Fixable? Maybe Pena is the next Sammy Sosa. Maybe not. He's still not that close to being considered an every-day corner outfielder for a championship team.

3.Josh Beckett. Beckett is to Boston what Jeff Weaver was to the Yankees: the ace that never was. The Sox traded for Beckett and signed him to a $10 million-a-year extension to ride shotgun with Curt Schilling as the team's aces. Beckett's arm makes him a valuable commodity in a game in which premium arms don't become available as they did in the pre-revenue-sharing days. The attraction was understandable. But Beckett's head isn't ace-quality. He looked like a raw high school pitcher on Saturday, paying no attention to runners -- even the slowest Yankees stole bases without throws -- and continuing to get his fat fastball smacked around.

One of Beckett's teammates recently suggested to him to mix in two-seam sinking fastballs and more breaking balls to counteract the power hitters in the AL who feast on four-seam fastballs, regardless of velocity. "It's the same thing every time: fastball, wham! fastball, wham!'' the teammate said. "Look at all the home runs he gives up."

After Saturday's nine-run, nine-walk debacle, the teammate said, "Same old story. Nothing different."

Fixable? Sure, but Beckett has to overcome what he referred to himself as his "stupid stubbornness." The league is eating him alive, and he's shown little adaptability.
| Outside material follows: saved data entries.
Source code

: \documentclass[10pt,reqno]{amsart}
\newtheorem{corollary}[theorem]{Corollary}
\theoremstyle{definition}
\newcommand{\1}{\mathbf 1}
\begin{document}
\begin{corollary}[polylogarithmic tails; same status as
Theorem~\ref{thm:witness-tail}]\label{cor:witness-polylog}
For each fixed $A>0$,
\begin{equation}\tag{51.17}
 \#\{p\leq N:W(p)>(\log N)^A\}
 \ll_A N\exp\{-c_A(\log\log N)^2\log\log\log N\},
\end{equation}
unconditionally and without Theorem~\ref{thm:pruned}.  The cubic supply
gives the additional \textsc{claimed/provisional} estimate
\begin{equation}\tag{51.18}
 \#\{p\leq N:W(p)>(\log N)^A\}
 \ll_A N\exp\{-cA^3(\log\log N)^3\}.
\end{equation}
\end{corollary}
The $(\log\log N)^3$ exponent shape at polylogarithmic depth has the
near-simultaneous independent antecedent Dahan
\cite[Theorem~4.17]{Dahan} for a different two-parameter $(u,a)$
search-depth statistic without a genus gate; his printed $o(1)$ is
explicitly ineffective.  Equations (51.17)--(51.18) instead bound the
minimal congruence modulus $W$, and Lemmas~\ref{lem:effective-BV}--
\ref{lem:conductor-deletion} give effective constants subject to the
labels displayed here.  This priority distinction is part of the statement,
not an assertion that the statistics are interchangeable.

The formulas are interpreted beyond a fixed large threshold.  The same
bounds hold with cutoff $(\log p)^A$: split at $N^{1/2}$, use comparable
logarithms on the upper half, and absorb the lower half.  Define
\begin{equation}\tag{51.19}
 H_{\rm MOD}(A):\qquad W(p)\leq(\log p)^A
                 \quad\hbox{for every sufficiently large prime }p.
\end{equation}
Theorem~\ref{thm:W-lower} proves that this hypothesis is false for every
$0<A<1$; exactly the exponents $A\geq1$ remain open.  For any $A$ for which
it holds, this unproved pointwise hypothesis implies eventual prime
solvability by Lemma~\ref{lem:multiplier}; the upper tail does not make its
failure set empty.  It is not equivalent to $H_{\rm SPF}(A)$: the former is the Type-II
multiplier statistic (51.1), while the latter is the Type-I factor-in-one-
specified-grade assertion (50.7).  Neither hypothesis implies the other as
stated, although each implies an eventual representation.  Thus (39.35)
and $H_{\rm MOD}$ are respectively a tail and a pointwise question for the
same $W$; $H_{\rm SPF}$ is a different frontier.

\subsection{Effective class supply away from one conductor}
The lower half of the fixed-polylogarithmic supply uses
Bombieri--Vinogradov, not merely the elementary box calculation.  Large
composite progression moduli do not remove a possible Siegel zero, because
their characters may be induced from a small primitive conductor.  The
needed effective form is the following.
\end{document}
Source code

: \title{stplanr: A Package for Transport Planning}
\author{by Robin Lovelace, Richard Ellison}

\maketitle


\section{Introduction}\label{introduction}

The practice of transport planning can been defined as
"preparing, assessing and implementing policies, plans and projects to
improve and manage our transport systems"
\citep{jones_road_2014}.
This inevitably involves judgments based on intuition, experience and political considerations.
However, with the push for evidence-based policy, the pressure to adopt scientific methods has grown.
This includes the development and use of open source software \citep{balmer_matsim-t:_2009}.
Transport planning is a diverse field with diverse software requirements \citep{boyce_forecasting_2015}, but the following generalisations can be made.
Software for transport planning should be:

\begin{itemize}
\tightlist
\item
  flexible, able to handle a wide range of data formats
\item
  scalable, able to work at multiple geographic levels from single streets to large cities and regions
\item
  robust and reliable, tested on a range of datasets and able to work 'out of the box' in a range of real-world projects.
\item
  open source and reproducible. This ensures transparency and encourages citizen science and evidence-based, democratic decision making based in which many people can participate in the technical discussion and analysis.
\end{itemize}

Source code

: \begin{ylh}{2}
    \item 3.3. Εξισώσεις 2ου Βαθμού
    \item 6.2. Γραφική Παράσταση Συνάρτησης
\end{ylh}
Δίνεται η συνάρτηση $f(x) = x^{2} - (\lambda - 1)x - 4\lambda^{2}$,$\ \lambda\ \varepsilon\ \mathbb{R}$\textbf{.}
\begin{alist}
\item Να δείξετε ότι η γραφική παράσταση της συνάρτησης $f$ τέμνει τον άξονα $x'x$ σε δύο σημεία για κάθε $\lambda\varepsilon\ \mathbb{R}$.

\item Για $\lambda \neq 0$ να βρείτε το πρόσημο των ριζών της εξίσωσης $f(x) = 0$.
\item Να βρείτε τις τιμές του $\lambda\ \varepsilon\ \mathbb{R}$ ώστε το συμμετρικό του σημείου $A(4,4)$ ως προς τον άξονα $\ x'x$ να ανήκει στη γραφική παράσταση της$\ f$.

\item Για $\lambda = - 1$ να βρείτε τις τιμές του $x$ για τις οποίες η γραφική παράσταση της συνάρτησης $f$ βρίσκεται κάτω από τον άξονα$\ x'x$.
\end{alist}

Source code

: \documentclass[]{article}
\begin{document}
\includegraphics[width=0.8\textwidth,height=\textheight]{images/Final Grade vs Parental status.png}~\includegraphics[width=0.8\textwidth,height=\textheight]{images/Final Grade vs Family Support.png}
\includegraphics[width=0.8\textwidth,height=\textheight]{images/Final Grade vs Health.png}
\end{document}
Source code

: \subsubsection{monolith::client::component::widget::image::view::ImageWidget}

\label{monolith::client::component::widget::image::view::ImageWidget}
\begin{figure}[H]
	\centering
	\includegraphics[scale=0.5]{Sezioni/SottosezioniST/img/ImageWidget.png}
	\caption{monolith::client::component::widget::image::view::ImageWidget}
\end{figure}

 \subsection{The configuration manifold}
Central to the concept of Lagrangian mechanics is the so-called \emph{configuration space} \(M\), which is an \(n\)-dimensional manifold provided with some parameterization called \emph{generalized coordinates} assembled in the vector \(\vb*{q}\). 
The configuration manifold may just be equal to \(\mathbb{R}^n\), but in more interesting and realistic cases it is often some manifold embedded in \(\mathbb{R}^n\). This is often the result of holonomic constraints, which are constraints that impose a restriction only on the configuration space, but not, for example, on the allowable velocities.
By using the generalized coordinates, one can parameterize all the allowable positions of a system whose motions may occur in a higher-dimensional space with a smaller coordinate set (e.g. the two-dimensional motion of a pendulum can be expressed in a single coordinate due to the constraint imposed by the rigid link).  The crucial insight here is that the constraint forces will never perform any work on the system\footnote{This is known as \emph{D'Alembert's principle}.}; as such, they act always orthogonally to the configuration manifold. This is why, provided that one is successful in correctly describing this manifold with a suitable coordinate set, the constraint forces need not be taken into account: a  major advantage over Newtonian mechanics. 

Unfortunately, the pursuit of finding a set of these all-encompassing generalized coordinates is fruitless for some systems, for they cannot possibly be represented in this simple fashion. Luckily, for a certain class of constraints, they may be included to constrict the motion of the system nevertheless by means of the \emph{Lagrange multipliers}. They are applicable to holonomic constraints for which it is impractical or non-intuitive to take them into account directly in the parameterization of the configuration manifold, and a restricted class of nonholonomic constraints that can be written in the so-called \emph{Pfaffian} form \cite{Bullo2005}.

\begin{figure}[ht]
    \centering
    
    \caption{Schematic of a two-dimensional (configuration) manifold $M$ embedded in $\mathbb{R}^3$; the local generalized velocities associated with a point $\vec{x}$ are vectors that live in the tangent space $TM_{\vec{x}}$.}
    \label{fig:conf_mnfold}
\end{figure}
4. Terry Francona. Normally an astute manager with a very difficult job, considering all the help he gets running the team in baseball-mad Boston, Francona did not have a good weekend. His worst move was going to the mound undecided in the series' most critical juncture: a 5-5 game on Saturday in the sixth with a tired, struggling Beckett in a two-out, bases-loaded jam and Alex Rodriguez at the plate.

"I didn't want him to give up a run if he was out of gas,'' Francona said.
So, channeling Grady Little, Francona asked Beckett how he felt, a terrible, passive move by a manager. Beckett, who was gassed, said like any pitcher that he had enough left to get Rodriguez. He didn't. He walked him on four pitches.

On Sunday, Francona brought in his closer, Jonathan Papelbon, with the bases loaded and no outs -- after he trusted recent minor leaguer Javier Lopez to get an out -- and could not come out of it with a win after heaping so much stress on the rookie.

Fixable? Yes, but not unless Francona gets some veterans back healthy. His bullpen options are so bad right now that every pitching move is fraught with danger.

5. The lineup. These aren't your older brother's Red Sox. Mike Lowell is wearing down into an easy out. (Extra-base hits by month: 13, 18, 5, 15, 1.) Javy Lopez looks done (.256 OBP this month). Crisp doesn't scare anybody.

Fixable? Varitek will help, and any offense with sluggers David Ortiz and Manny Ramirez must be respected. But as Ortiz said, "Somebody has to stop the other team's offense. Not only [the Yankees], but every team we face. It doesn't matter how hard you fight when you can't stop them."

6. Playing uphill. Six-and-a-half games back with 38 games to play (New York has 39) is a brutally tough mathematical problem. Say the Yankees go 20-19 (hard to believe it won't be better; they have 20 games left against the Mariners, Royals, Orioles and Devil Rays). Boston would need to play .684 baseball (26-12) just to force a one-game playoff with New York.

Fixable? That's asking way too much of a pitching staff that, because of youth and injuries, looks gassed even before it gets to September. The Red Sox should root for the Twins, Tigers and White Sox to keep beating up on one another to keep the winning AL wild-card number in the low 90s. And long term, the Red Sox, who built their future foundation on twentysomethings Pena, Crisp, Beckett, Papelbon, rookies Craig Hansen and Jon Lester and second base prospect Dustin Pedroia, have to hope their personnel evaluation improves.
 
Unfortunately for long suffering Red Sox fans this is dejavu all over again. Maybe the ghosts were just on vacation in '04? It looks like "they're baaack!".